--- EXERCISE ---
Pick out each line below containing "determine".

=== Begin Enclosure ===

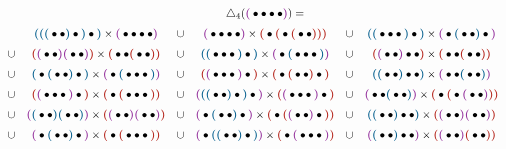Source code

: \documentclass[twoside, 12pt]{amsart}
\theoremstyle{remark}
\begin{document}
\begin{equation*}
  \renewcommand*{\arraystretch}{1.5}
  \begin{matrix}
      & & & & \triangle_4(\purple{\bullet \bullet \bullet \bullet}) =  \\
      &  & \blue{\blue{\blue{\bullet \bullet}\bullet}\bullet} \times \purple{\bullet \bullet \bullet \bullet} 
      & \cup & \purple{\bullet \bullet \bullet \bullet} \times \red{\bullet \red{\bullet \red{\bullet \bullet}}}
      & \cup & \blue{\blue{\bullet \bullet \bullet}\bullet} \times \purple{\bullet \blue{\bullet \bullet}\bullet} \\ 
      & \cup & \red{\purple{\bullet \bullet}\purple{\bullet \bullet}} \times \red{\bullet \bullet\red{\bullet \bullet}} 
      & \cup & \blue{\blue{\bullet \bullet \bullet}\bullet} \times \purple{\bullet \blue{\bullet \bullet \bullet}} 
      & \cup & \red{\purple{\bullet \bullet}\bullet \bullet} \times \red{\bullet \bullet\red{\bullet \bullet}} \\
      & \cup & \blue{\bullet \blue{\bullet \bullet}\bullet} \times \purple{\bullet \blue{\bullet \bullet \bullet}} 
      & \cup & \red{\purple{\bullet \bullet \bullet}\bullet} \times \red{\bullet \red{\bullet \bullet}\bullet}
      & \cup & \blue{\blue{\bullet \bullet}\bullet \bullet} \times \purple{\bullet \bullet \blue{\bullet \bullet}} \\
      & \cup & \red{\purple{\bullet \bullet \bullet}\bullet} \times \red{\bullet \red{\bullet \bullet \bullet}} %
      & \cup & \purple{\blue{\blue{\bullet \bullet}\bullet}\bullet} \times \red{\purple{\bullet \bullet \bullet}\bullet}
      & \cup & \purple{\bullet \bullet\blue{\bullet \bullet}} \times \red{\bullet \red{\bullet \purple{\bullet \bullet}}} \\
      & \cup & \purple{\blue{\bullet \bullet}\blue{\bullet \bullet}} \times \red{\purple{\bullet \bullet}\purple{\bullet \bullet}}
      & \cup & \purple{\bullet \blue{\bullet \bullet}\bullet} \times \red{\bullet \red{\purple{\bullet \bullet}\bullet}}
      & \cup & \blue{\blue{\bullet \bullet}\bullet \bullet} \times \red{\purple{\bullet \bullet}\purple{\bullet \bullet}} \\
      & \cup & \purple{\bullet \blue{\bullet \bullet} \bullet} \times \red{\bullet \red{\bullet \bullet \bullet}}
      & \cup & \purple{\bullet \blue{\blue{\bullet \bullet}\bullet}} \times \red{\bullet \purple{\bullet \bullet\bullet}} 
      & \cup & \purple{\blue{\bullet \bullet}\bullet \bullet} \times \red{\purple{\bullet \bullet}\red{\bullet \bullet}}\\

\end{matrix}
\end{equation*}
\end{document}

=== End Enclosure ===
=== Begin Enclosure ===

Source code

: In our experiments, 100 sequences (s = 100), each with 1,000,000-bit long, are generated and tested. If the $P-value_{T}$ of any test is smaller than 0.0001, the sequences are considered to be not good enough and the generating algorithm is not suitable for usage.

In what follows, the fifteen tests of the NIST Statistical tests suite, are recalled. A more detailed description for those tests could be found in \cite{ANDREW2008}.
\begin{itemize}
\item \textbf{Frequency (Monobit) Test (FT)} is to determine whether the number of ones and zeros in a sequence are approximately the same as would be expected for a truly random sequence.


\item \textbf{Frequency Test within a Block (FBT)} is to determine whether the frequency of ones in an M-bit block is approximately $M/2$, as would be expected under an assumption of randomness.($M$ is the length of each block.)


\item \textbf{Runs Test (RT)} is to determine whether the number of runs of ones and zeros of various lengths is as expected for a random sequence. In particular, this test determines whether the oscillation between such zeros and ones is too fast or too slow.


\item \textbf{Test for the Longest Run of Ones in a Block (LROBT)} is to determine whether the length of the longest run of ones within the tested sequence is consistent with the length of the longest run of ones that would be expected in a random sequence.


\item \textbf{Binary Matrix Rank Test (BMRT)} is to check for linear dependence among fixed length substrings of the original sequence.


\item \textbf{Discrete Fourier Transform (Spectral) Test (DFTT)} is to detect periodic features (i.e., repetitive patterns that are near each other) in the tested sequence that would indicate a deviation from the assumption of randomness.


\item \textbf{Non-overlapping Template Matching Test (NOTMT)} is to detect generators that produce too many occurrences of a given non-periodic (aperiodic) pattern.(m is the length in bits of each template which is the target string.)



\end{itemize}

=== End Enclosure ===
=== Begin Enclosure ===

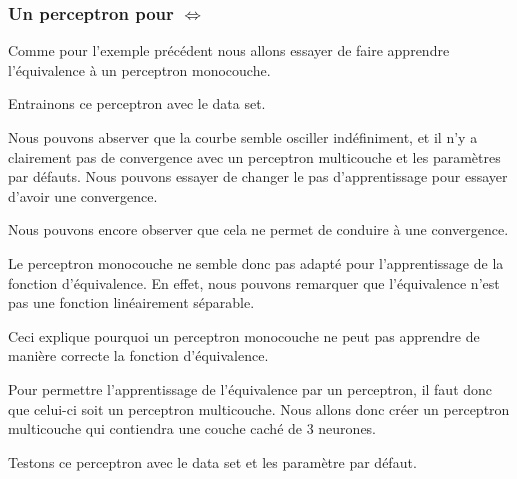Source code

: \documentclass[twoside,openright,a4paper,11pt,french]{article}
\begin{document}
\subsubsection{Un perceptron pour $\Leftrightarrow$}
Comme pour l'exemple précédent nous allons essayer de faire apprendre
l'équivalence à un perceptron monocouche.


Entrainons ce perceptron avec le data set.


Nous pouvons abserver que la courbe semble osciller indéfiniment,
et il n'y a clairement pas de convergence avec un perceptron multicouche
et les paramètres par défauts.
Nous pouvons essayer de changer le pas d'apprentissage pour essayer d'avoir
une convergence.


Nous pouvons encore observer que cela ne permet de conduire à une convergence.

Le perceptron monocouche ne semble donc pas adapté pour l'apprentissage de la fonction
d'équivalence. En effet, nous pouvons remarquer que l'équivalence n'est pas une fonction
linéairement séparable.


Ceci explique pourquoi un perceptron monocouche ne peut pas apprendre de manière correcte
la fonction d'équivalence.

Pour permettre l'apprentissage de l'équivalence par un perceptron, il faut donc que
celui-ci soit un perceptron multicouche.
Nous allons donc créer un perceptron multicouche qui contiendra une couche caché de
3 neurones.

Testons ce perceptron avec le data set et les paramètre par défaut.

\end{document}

=== End Enclosure ===

--- ANSWER SECTION ---
\item \textbf{Frequency (Monobit) Test (FT)} is to determine whether the number of ones and zeros in a sequence are approximately the same as would be expected for a truly random sequence.
\item \textbf{Frequency Test within a Block (FBT)} is to determine whether the frequency of ones in an M-bit block is approximately $M/2$, as would be expected under an assumption of randomness.($M$ is the length of each block.)
\item \textbf{Runs Test (RT)} is to determine whether the number of runs of ones and zeros of various lengths is as expected for a random sequence. In particular, this test determines whether the oscillation between such zeros and ones is too fast or too slow.
\item \textbf{Test for the Longest Run of Ones in a Block (LROBT)} is to determine whether the length of the longest run of ones within the tested sequence is consistent with the length of the longest run of ones that would be expected in a random sequence.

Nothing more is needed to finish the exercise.